- Data provided:
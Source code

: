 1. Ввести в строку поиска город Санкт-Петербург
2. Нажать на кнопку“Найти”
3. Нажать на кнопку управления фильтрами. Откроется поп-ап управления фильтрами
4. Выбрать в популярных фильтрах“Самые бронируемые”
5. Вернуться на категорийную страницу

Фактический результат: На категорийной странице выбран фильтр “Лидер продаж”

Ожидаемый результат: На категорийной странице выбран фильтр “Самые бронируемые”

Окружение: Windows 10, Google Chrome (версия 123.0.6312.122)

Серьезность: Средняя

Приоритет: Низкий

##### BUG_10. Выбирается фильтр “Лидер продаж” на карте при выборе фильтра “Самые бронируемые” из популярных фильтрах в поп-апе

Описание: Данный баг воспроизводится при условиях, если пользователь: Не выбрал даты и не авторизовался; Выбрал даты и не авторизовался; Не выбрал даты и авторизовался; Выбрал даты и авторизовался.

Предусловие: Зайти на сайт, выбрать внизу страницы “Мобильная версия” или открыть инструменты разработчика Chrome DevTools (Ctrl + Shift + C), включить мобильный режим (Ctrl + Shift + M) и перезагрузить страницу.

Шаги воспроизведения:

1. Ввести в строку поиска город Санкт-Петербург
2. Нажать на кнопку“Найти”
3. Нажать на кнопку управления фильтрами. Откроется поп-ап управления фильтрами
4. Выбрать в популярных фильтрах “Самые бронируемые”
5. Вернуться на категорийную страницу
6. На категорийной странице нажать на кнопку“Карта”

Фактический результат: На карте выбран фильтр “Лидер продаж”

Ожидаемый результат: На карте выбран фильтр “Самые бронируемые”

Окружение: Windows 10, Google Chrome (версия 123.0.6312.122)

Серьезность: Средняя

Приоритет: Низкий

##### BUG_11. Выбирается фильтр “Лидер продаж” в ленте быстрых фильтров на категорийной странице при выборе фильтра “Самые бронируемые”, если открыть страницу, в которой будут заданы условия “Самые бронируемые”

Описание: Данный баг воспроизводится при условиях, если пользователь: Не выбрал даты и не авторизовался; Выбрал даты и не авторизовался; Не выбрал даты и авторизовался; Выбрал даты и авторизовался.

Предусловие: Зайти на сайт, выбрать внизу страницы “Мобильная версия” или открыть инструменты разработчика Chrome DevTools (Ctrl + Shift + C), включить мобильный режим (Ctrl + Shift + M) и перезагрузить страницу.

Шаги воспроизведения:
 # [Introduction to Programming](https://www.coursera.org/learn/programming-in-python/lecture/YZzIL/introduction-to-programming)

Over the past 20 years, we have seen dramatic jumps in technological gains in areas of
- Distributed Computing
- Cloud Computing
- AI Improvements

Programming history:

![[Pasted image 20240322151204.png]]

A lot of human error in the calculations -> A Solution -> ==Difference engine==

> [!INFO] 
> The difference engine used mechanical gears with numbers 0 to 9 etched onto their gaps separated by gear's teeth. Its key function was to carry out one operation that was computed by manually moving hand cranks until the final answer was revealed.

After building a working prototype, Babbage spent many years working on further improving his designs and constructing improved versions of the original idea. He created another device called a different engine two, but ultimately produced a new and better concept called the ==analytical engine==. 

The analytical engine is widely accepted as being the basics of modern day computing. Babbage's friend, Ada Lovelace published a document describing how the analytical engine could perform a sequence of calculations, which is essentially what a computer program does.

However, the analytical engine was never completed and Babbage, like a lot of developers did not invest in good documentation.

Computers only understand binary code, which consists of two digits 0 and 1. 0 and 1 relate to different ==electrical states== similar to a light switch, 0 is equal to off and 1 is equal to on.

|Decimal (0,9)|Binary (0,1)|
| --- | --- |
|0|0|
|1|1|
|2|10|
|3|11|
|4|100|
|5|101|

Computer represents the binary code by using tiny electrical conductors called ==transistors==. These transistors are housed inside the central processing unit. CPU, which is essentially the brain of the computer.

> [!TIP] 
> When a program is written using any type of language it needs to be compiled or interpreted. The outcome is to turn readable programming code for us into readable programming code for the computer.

- Prompt: Check each line of the records above for "called", and copy those that have it.

- Output of the task:
After building a working prototype, Babbage spent many years working on further improving his designs and constructing improved versions of the original idea. He created another device called a different engine two, but ultimately produced a new and better concept called the ==analytical engine==. 
Computer represents the binary code by using tiny electrical conductors called ==transistors==. These transistors are housed inside the central processing unit. CPU, which is essentially the brain of the computer.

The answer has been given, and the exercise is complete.